Below are the main books I use for American history. I am not saying they are the best – just the ones I use. Commenters can probably come up with some better ones.
The perfect American history book would be produced by five historians: a Black American, a Native American, a White American, an Asian American and a Latino American. They would each have equal editorial control, with the Native American as the head.
As far as I know, there is no such book. Therefore I have done the next best thing: bought books about Black American history by Black Americans, about Asian American history by Asian Americans and so on. This comes from the bitter experiences of depending on white historians to get things right.
Native American history:
Robert W. Venables, “American Indian History” (2004) – it goes on and on about treaties, but that is to be expected.
Black American history:
Lerone Bennett, Jr, “Before the Mayflower” (1962) – I no longer have this book and it appears to be out of print, but it was where I learned the basics of Black American history. It is more or less burned into my brain. Especially the part about the bodies of slaves at the bottom of the Atlantic.
Nell Irvin Painter, “Creating Black Americans” (2006) – a good, solid, up-to-date overview.
Henry Louis Gates, Jr, “Life Upon These Shores” (2011) – Gates is pretty whitewashed and his fact checking is not always rock solid, but the book has tons of stuff I never knew about. Knowing Gates, though, most of the book was probably written by whites.
White American history:
Peter N. Carroll and David W. Noble, “The Free and the Unfree” (1977) – race and class conscious, helps you to understand broader patterns, tends not to sugarcoat, knows about Cointelpro. Now in its third edition (2001).
Howard Zinn, “A People’s History of the United States” (2003) – openly left-wing but has much of the stuff they do not teach at American high school. There is an edition for young people.
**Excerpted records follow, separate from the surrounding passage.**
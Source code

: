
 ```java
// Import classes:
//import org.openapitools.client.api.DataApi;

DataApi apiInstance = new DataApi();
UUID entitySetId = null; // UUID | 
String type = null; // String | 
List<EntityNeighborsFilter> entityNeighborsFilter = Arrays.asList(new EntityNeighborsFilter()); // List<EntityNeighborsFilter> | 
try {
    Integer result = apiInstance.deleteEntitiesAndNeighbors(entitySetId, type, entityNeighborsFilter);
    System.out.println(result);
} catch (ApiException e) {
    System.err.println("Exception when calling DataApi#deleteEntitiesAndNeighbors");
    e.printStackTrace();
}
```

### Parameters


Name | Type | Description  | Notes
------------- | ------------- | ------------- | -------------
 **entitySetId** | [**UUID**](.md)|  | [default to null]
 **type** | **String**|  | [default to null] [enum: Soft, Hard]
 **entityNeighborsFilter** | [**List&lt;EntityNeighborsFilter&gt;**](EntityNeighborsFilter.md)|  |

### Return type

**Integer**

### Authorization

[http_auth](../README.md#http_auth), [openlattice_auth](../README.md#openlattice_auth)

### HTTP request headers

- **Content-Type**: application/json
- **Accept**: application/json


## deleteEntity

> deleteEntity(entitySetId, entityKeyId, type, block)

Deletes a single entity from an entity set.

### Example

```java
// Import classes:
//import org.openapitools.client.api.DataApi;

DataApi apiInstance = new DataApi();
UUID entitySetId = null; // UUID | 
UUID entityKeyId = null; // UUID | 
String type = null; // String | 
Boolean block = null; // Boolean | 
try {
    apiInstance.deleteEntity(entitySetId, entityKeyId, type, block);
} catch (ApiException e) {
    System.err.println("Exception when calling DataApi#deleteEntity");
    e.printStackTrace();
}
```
James Loewen, “Lies My Teacher Told Me” (2007) – not a history but a look at the holes and biases in history as taught at American high schools. I always check what Loewen says.
Asian American history:
Ronald Takaki, “A Different Mirror” (1993) – talks about all races but seems to be best on White and Asian Americans. Not so good on Blacks and Natives. Still, if I had to recommend a single book to someone who did not know much, it would be this one. There is an edition for young people.
Iris Chang, “The Chinese in America” (2003) – I have not read any of this one yet, but it looks good. She is best known for “The Rape of Nanking” (1997).
Latino American history:
Rodolfo Acuña, “Occupied America: A History of Chicanos” (2004) – If you read only one book on Chicano history, this is the one! Acuña is a highly respected Chicano historian. His book is now in its seventh edition. Banned from Tucson schools, so you know it must be good!